To apply this law, we recognize that the total probability of a claim in Year 1 can be dissected into two parts:

• The probability of a male making a claim, multiplied by the proportion of male policyholders.
• The probability of a female making a claim, multiplied by the proportion of female policyholders.

Thus, the formula becomes:\[ P(A_1) = P(A_1 | M)P(M) + P(A_1 | F)P(F) \]where:

• \( P(A_1 | M) \) is the probability that a male policyholder makes a claim.
• \( P(A_1 | F) \) is the probability that a female policyholder makes a claim.
• \( P(M) \) and \( P(F) \) are the fractions of male and female policyholders, respectively.

This approach ensures that all possible avenues for the event are captured, thereby giving us a complete picture of the event's likelihood.

The concept of independent events is critical when understanding the correlations between events over time. In probability, two events are said to be independent if the occurrence of one event has no effect on the occurrence of the other event. In our exercise, making a claim in Year 1 and making a claim in Year 2 are considered independent events.

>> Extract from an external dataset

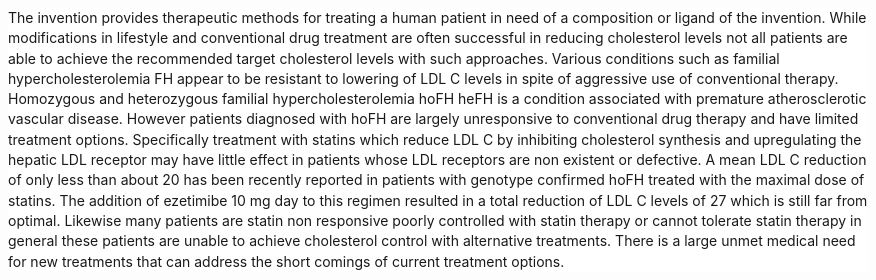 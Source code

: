 The invention provides therapeutic methods for treating a human patient in need of a composition or ligand of the invention. While modifications in lifestyle and conventional drug treatment are often successful in reducing cholesterol levels not all patients are able to achieve the recommended target cholesterol levels with such approaches. Various conditions such as familial hypercholesterolemia FH appear to be resistant to lowering of LDL C levels in spite of aggressive use of conventional therapy. Homozygous and heterozygous familial hypercholesterolemia hoFH heFH is a condition associated with premature atherosclerotic vascular disease. However patients diagnosed with hoFH are largely unresponsive to conventional drug therapy and have limited treatment options. Specifically treatment with statins which reduce LDL C by inhibiting cholesterol synthesis and upregulating the hepatic LDL receptor may have little effect in patients whose LDL receptors are non existent or defective. A mean LDL C reduction of only less than about 20 has been recently reported in patients with genotype confirmed hoFH treated with the maximal dose of statins. The addition of ezetimibe 10 mg day to this regimen resulted in a total reduction of LDL C levels of 27 which is still far from optimal. Likewise many patients are statin non responsive poorly controlled with statin therapy or cannot tolerate statin therapy in general these patients are unable to achieve cholesterol control with alternative treatments. There is a large unmet medical need for new treatments that can address the short comings of current treatment options.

This assumption implies that the probability of making a claim in Year 2 doesn't change based on what happened in Year 1. Therefore, the formula \( P(A_2 \cap A_1) = P(A_1)P(A_2) \) holds for both male and female policyholders.

• For a male policyholder, \( P(A_2 \cap A_1 | M) = (p_m)^2 \alpha \)
• For a female policyholder, \( P(A_2 \cap A_1 | F) = (p_f)^2 (1 - \alpha) \)

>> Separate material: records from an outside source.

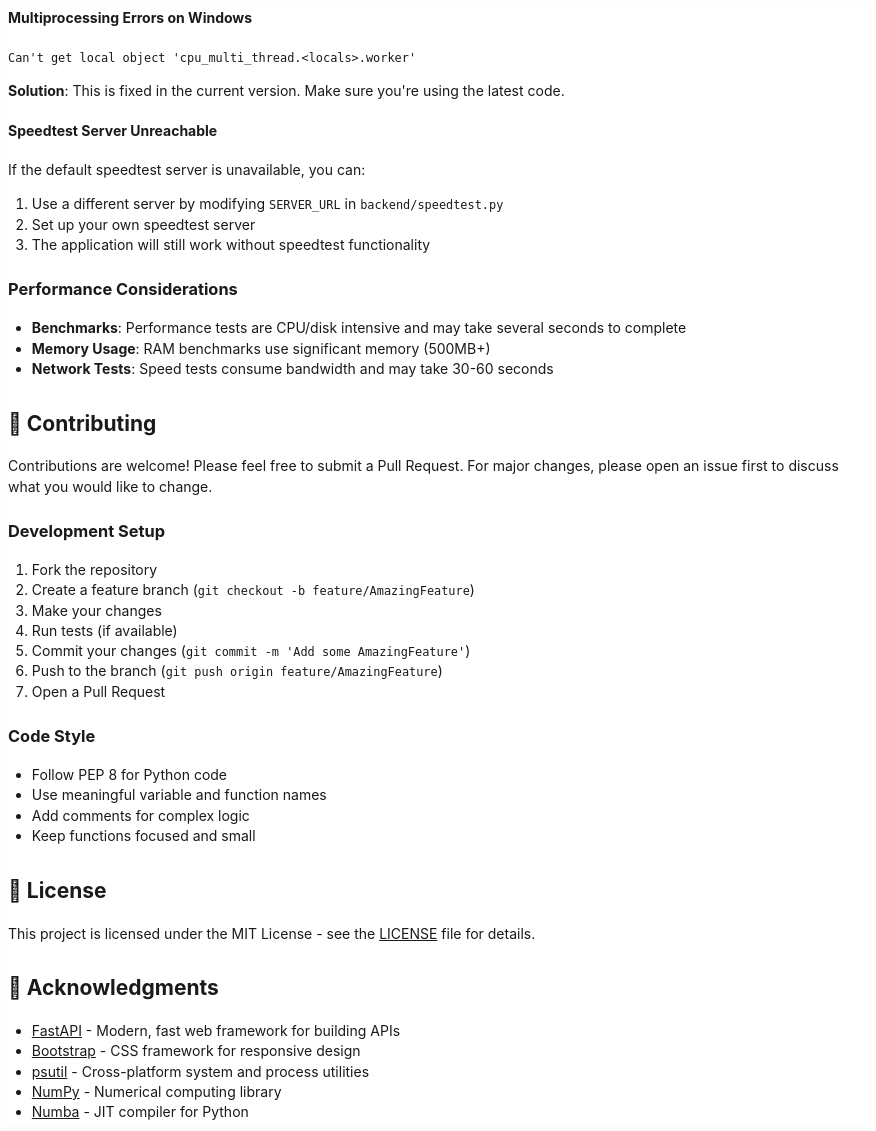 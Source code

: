 #### Multiprocessing Errors on Windows
```
Can't get local object 'cpu_multi_thread.<locals>.worker'
```
**Solution**: This is fixed in the current version. Make sure you're using the latest code.

#### Speedtest Server Unreachable
If the default speedtest server is unavailable, you can:
1. Use a different server by modifying `SERVER_URL` in `backend/speedtest.py`
2. Set up your own speedtest server
3. The application will still work without speedtest functionality

### Performance Considerations

- **Benchmarks**: Performance tests are CPU/disk intensive and may take several seconds to complete
- **Memory Usage**: RAM benchmarks use significant memory (500MB+)
- **Network Tests**: Speed tests consume bandwidth and may take 30-60 seconds

## 🤝 Contributing

Contributions are welcome! Please feel free to submit a Pull Request. For major changes, please open an issue first to discuss what you would like to change.

### Development Setup

1. Fork the repository
2. Create a feature branch (`git checkout -b feature/AmazingFeature`)
3. Make your changes
4. Run tests (if available)
5. Commit your changes (`git commit -m 'Add some AmazingFeature'`)
6. Push to the branch (`git push origin feature/AmazingFeature`)
7. Open a Pull Request

### Code Style
- Follow PEP 8 for Python code
- Use meaningful variable and function names
- Add comments for complex logic
- Keep functions focused and small

## 📝 License

This project is licensed under the MIT License - see the [LICENSE](LICENSE) file for details.

## 🙏 Acknowledgments

- [FastAPI](https://fastapi.tiangolo.com/) - Modern, fast web framework for building APIs
- [Bootstrap](https://getbootstrap.com/) - CSS framework for responsive design
- [psutil](https://github.com/giampaolo/psutil) - Cross-platform system and process utilities
- [NumPy](https://numpy.org/) - Numerical computing library
- [Numba](https://numba.pydata.org/) - JIT compiler for Python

Thus, to find the overall probability of making a claim in both years (in our example), we take an aggregated view:\[ P(A_2 \cap A_1) = p_m^2 \alpha + p_f^2 (1 - \alpha) \]Understanding the nature of independent events ensures a correct application of probability formulas and avoids assumptions where past events affect future outcomes.

Probability inequality is a way to compare the likelihoods of different events. In some situations, as we have in this exercise, it shows us that the occurrence of a specific event can lead to higher probability of another event occurring. Our inequality suggests that if a policyholder has made a claim in Year 1, the likelihood of them making a claim again in Year 2 is higher compared to making a claim in Year 1 without any conditions applied.

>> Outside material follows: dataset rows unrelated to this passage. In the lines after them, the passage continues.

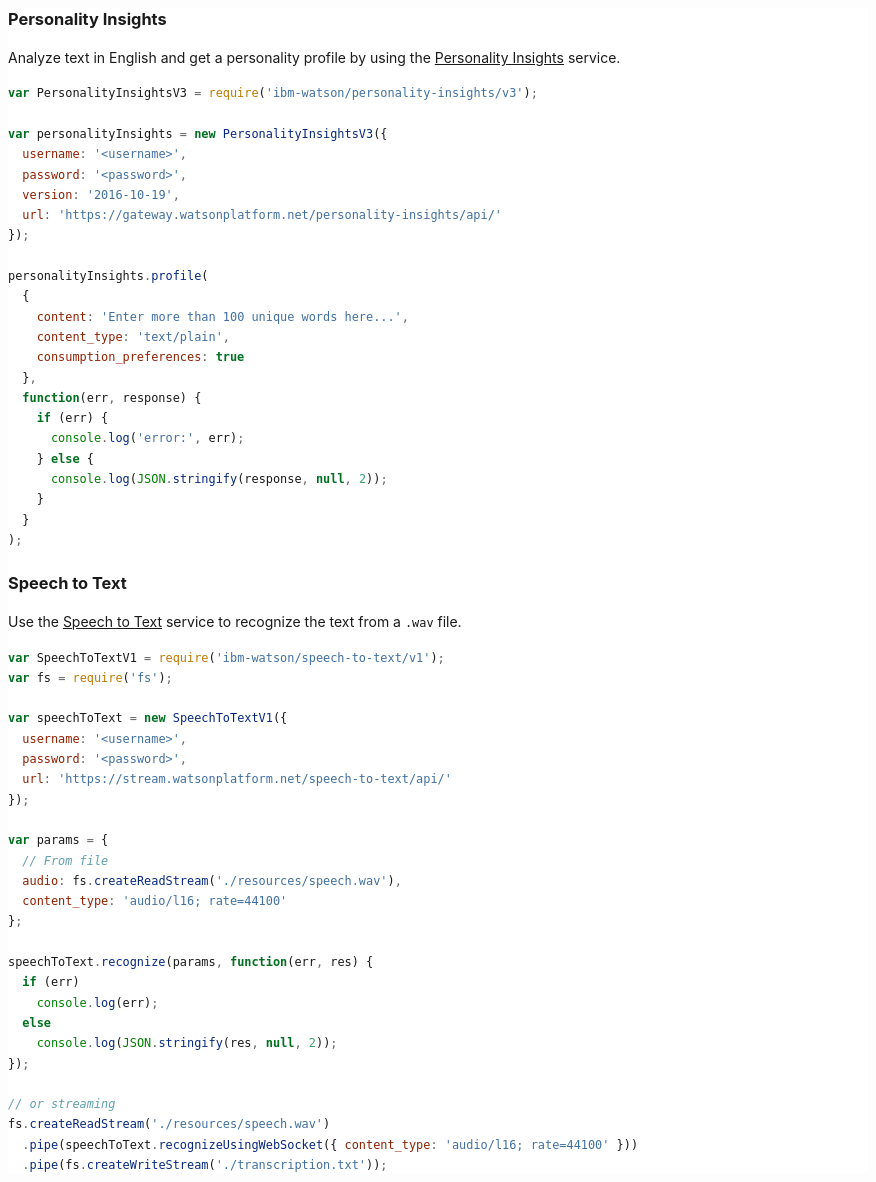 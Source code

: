 
### Personality Insights

Analyze text in English and get a personality profile by using the
[Personality Insights][personality_insights] service.

```javascript
var PersonalityInsightsV3 = require('ibm-watson/personality-insights/v3');

var personalityInsights = new PersonalityInsightsV3({
  username: '<username>',
  password: '<password>',
  version: '2016-10-19',
  url: 'https://gateway.watsonplatform.net/personality-insights/api/'
});

personalityInsights.profile(
  {
    content: 'Enter more than 100 unique words here...',
    content_type: 'text/plain',
    consumption_preferences: true
  },
  function(err, response) {
    if (err) {
      console.log('error:', err);
    } else {
      console.log(JSON.stringify(response, null, 2));
    }
  }
);
```


### Speech to Text

Use the [Speech to Text][speech_to_text] service to recognize the text from a `.wav` file.

```javascript
var SpeechToTextV1 = require('ibm-watson/speech-to-text/v1');
var fs = require('fs');

var speechToText = new SpeechToTextV1({
  username: '<username>',
  password: '<password>',
  url: 'https://stream.watsonplatform.net/speech-to-text/api/'
});

var params = {
  // From file
  audio: fs.createReadStream('./resources/speech.wav'),
  content_type: 'audio/l16; rate=44100'
};

speechToText.recognize(params, function(err, res) {
  if (err)
    console.log(err);
  else
    console.log(JSON.stringify(res, null, 2));
});

// or streaming
fs.createReadStream('./resources/speech.wav')
  .pipe(speechToText.recognizeUsingWebSocket({ content_type: 'audio/l16; rate=44100' }))
  .pipe(fs.createWriteStream('./transcription.txt'));
```


[assistant]: https://www.ibm.com/watson/services/conversation/
[discovery]: https://www.ibm.com/watson/services/discovery/
[personality_insights]: https://www.ibm.com/watson/services/personality-insights/
[visual_recognition]: https://www.ibm.com/watson/services/visual-recognition/
[tone_analyzer]: https://www.ibm.com/watson/services/tone-analyzer/
[text_to_speech]: https://www.ibm.com/watson/services/text-to-speech/
[speech_to_text]: https://www.ibm.com/watson/services/speech-to-text/
[language_translator]: https://www.ibm.com/watson/services/language-translator/
[ibm_cloud]: https://console.bluemix.net
[watson-dashboard]: https://console.bluemix.net/dashboard/apps?category=watson
[npm_link]: https://www.npmjs.com/package/ibm-watson
[request_github]: https://github.com/request/request
[examples]: https://github.com/watson-developer-cloud/node-sdk/tree/master/examples
[document_conversion_integration_example]: https://github.com/watson-developer-cloud/node-sdk/tree/master/examples/document_conversion_integration.v1.js
[assistant_tone_analyzer_example]: https://github.com/watson-developer-cloud/node-sdk/tree/master/examples/conversation_tone_analyzer_integration
[license]: http://www.apache.org/licenses/LICENSE-2.0
[vcap_services]: https://console.bluemix.net/docs/services/watson/getting-started-variables.html
[ibm-cloud-onboarding]: http://console.bluemix.net/registration?target=/developer/watson&cm_sp=WatsonPlatform-WatsonServices-_-OnPageNavLink-IBMWatson_SDKs-_-Node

This is mathematically shown by:\[ P(A_2 | A_1) > P(A_1) \]To reason this, consider the factors:

• The intersection probability, \( P(A_2 \cap A_1) \), adds a layer of likelihood when a claim has already been made.
• The simplification of the inequality \( p_m^2 \alpha + p_f^2 (1 - \alpha) > (p_m \alpha + p_f (1 - \alpha))^2 \) backs up this intuitive understanding.
• This is grounded in behavioral assumptions; for example, policyholders who previously made claims might be more at risk, engaging more often in actions that lead to claims.

Such inequalities enhance our grasp of how interconnected events can shift overall probabilities. They allow us to set a precedent for evaluating probability in sequential events.

Conditional probability provides a framework for understanding how the probability of an event alters when additional information is known. It quantifies how likely an event is, given that another event has occurred. In our problem, it ties the probability of making a claim in Year 2 with the knowledge that a claim was already made in Year 1.

The conditional probability formula is:\[ P(A_2 | A_1) = \frac{P(A_2 \cap A_1)}{P(A_1)} \]Breaking this down, we calculate:

• \( P(A_2 \cap A_1) \), which measures the combined occurrence of both events.
• \( P(A_1) \), the baseline probability of a claim in Year 1, sets a context for comparison.

Utilizing the intersection probability accounts for both gender-based claim behavior:

• \[ P(A_2 \cap A_1) = p_m^2 \alpha + p_f^2 (1 - \alpha) \]

This formula helps provide clarity and depth to our probability assessments, explicitly highlighting the influence of past events on future outcomes.